All I need to deicde now is whether it's actually worth taking MOTO orders because of the increased risk of chargeback on fraudulant transactions, as CNP MOTO transactions cannot be authenticated by 3D secure, only validated by AVS and CSC/CVV2. It might be best to just stick to eCommerce online transactions only for peace of mind, but at least I'll be PCI-DSS compliant if I do decide to take MOTO orders.

Thanks for all your help guys! I hope this info helps others too!

**Mike Hughes** · 01-Feb-2011, 05:24 PM

Security Metrics has comfirmed that I would not need annual or quarterly website scans and neither would external office network vulnerability scans be necesasry, due to my single PC office setup combined with Actinic Payments for all card transactions.

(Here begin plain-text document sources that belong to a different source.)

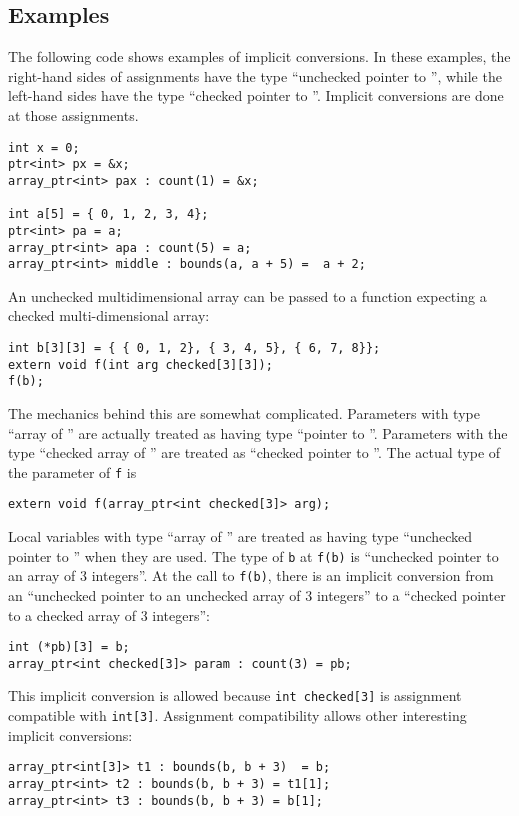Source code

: \subsection{Examples}

The following code shows examples of implicit conversions.  In these examples,
the right-hand sides of assignments have the type ``unchecked pointer to
'', while the left-hand sides have the type ``checked pointer to
''.  Implicit conversions are done at those assignments.
\begin{verbatim}
int x = 0;
ptr<int> px = &x;
array_ptr<int> pax : count(1) = &x;

int a[5] = { 0, 1, 2, 3, 4};
ptr<int> pa = a;
array_ptr<int> apa : count(5) = a;
array_ptr<int> middle : bounds(a, a + 5) =  a + 2;
\end{verbatim}

An unchecked multidimensional array can be passed to a function expecting
a checked multi-dimensional array:
\begin{verbatim}
int b[3][3] = { { 0, 1, 2}, { 3, 4, 5}, { 6, 7, 8}};
extern void f(int arg checked[3][3]);
f(b);
\end{verbatim}

The mechanics behind this are somewhat complicated.  Parameters with type
``array of '' are actually treated as having type ``pointer to ''.
Parameters with the type ``checked array of '' are treated as ``checked
pointer to ''.  The actual type of the parameter of \texttt{f} is
\begin{verbatim}
extern void f(array_ptr<int checked[3]> arg);
\end{verbatim}
Local variables with type ``array of '' are treated as having
type ``unchecked pointer to '' when they are used.  The type of
\texttt{b} at \texttt{f(b)} is ``unchecked pointer to an array of 3 integers''.
At the call to  \texttt{f(b)}, there is an implicit conversion from an
``unchecked pointer to an unchecked array of 3 integers'' to a ``checked pointer
to a checked array of 3 integers'':
\begin{verbatim}
int (*pb)[3] = b;
array_ptr<int checked[3]> param : count(3) = pb;
\end{verbatim}
This implicit conversion is allowed because \verb|int checked[3]| is assignment
compatible with \verb|int[3]|.  Assignment compatibility allows other
interesting implicit conversions:
\begin{verbatim}
array_ptr<int[3]> t1 : bounds(b, b + 3)  = b;
array_ptr<int> t2 : bounds(b, b + 3) = t1[1];
array_ptr<int> t3 : bounds(b, b + 3) = b[1];
\end{verbatim}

I'm not convinced this is correct.

Your PC is connected to the internet and is a vulnerable element in this scenario. As I understand it you will need your computer network connection to be scanned for vulnerabilities.

Mike

**mgm** · 01-Feb-2011, 06:21 PM

Mike,

I thought that was the case too but the person I spoke to at SecurityMetrics said it would not be necessary. I just called them back to verify this and we went over my setup again and I queried the need for an external vulnerability scan. The answer was the lawyers have decided recently in the latest PCI-DSS standards that a standalone PC connected to the internet and not networked to any other office PCs does not require a vulnerability scan. I queried what if a keylogger was hidden on that standalone PC? The answer was under the latest rules and the fact that I'm using a third-party PSP i.e. Actinic Payments for all card transactions and we don't use any other virtual terminals or card readers, a scan is not required and we are definitely SAQ C-VT not straight SAQ C. I queried that too because the PCI-DSS website says Form C-VT would not be applicable to eCommerce businesses (we accept eCommerce online payments as well as MOTO), but the answer again was our business setup and the use of a third party PSP puts us in that classification. Maybe if a business uses other card readers, has an office network and uses other virtual terminals, that would move you into the straight SAQ Form C classification. It does seem that the classification is highly dependent on each business's setup and it's not 'one size fits all'.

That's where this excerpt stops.